You will serve as a central leader and subject matter expert, guiding teams through complex clinical research processes-from study start-up and regulatory compliance to data integrity and study closeout. Your work will ensure that trials run efficiently, participants are engaged and retained, and research data is accurate, secure, and impactful.
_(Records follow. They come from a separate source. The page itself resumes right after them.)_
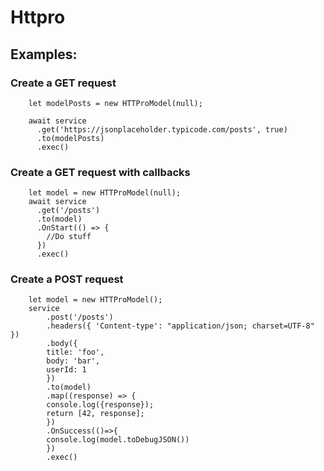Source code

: # Httpro
## Examples:


### Create a **GET** request
```
    let modelPosts = new HTTProModel(null);

    await service
      .get('https://jsonplaceholder.typicode.com/posts', true)
      .to(modelPosts)
      .exec()
```
### Create a **GET** request with callbacks
```
    let model = new HTTProModel(null);
    await service
      .get('/posts')
      .to(model)
      .OnStart(() => {
        //Do stuff
      })
      .exec()
```
### Create a **POST** request
```
    let model = new HTTProModel();
    service
        .post('/posts')
        .headers({ 'Content-type': "application/json; charset=UTF-8" })
        .body({
        title: 'foo',
        body: 'bar',
        userId: 1
        })
        .to(model)
        .map((response) => {
        console.log({response});
        return [42, response];
        })
        .OnSuccess(()=>{
        console.log(model.toDebugJSON())
        })
        .exec()
```
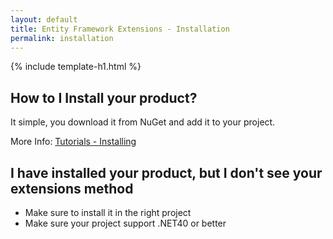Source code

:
 ```yaml
---
layout: default
title: Entity Framework Extensions - Installation
permalink: installation
---
```


{% include template-h1.html %}

## How to I Install your product?
It simple, you download it from NuGet and add it to your project.

More Info: [Tutorials - Installing](http://www.zzzprojects.com/entity-framework-extensions/docs/tutorials/installing)

## I have installed your product, but I don't see your extensions method
- Make sure to install it in the right project
- Make sure your project support .NET40 or better
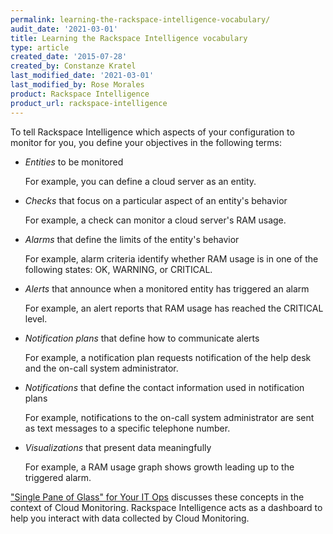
 ```yaml
---
permalink: learning-the-rackspace-intelligence-vocabulary/
audit_date: '2021-03-01'
title: Learning the Rackspace Intelligence vocabulary
type: article
created_date: '2015-07-28'
created_by: Constanze Kratel
last_modified_date: '2021-03-01'
last_modified_by: Rose Morales
product: Rackspace Intelligence
product_url: rackspace-intelligence
---
```


To tell Rackspace Intelligence which aspects of your configuration to monitor
for you, you define your objectives in the following terms:

-   *Entities* to be monitored

    For example, you can define a cloud server as an entity.

-   *Checks* that focus on a particular aspect of an entity's behavior

    For example, a check can monitor a cloud server's RAM usage.

-   *Alarms* that define the limits of the entity's behavior

    For example, alarm criteria identify whether RAM usage is in one of
    the following states: OK, WARNING, or CRITICAL.

-   *Alerts* that announce when a monitored entity has triggered an
    alarm

    For example, an alert reports that RAM usage has reached the
    CRITICAL level.

-   *Notification plans* that define how to communicate alerts

    For example, a notification plan requests notification of the help
    desk and the on-call system administrator.

-   *Notifications* that define the contact information used in
    notification plans

    For example, notifications to the on-call system administrator are
    sent as text messages to a specific telephone number.

-   *Visualizations* that present data meaningfully

    For example, a RAM usage graph shows growth leading up to the
    triggered alarm.

["Single Pane of Glass" for Your IT Ops](https://www.rackspace.com/blog/cloud-monitoring/) discusses these concepts
in the context of Cloud Monitoring. Rackspace Intelligence acts as a dashboard
to help you interact with data collected by Cloud Monitoring.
On a daily basis, you will collaborate with investigators, sponsors, and cross-functional teams while mentoring staff, optimizing workflows, and implementing strategies to meet recruitment and study goals. This is an exciting opportunity for someone who thrives in a fast-paced, detail-oriented environment and wants to make a meaningful contribution to cutting-edge clinical research.

Minimum Requirements:

• Associate's degree required
• Minimum of two years of relevant clinical research experience
• Completion of the DOCR North Carolina state-approved Clinical Research Apprenticeship program may substitute for one year of experience
• Proficiency in Microsoft Office and web-based applications

Preferred Qualifications:

• Oncology/neuro-oncology, brain tumor, or clinical trials coordination experience
• Experience with clinical data management systems and electronic medical records (EMR, REDCap)
• Familiarity with OnCore or similar clinical trial management systems
• Knowledge of epidemiologic methods: cohort, case-control, survival analysis, bias/confounding assessment
• Proficiency in statistical programming (R, SAS) potentially including: 1) data cleaning, transformation, and validation; 2) descriptive and inferential analyses; 3) time-to-event and longitudinal modeling
• Familiarity with data integration across sources (clinical, biospecimen, imaging, genomics)
• Knowledge of biospecimen collection and processing protocols and linkage to clinical/epidemiologic datasets
• Experience with population-based datasets (e.g., cancer registries, real-world data sources)
• Experience in a patient-facing research or clinical environment
• Strong organizational skills with the ability to multitask and manage competing priorities
• Detail-oriented, self-starter with the ability to quickly learn new systems and processes

Other Requirements:

• Ability to manage and oversee multiple concurrent clinical trials and study teams
• Strong communication skills with the ability to collaborate across multidisciplinary teams
• Knowledge of regulatory requirements, IRB processes, and research compliance standards
• May involve handling human biological specimens (tumor, blood) in accordance with safety protocols

Be Bold.

Position Description:

• Lead clinical research operations across multiple study teams, including study start-up, regulatory compliance, participant recruitment, retention strategies, and study closeout activities
• Serve as a subject matter expert in research regulations, institutional policies, and study documentation; guide teams in navigating complex agreements (MTAs, CDAs, DUAs, etc.)
• Oversee data management and quality processes, including development of electronic data capture systems (EDCs), data validation, query resolution, and implementation of quality assurance protocols
• Manage and optimize study logistics, including specimen collection, processing, storage, and shipment, as well as resource allocation (staff, supplies, and equipment)
• Mentor and train study teams, improving communication, ensuring adherence to SOPs, and enhancing operational efficiency across studies

Choose Duke.

At Duke Health's Brain Tumor Center, you'll be part of a world-renowned academic medical institution dedicated to advancing discovery and improving patient outcomes through groundbreaking research. Our collaborative and innovative environment empowers you to contribute to meaningful scientific progress while growing your professional expertise.

Duke University is consistently ranked among the top institutions globally and is recognized for excellence in research, patient care, and education. You'll join a culture that values inclusion, innovation, and continuous learning.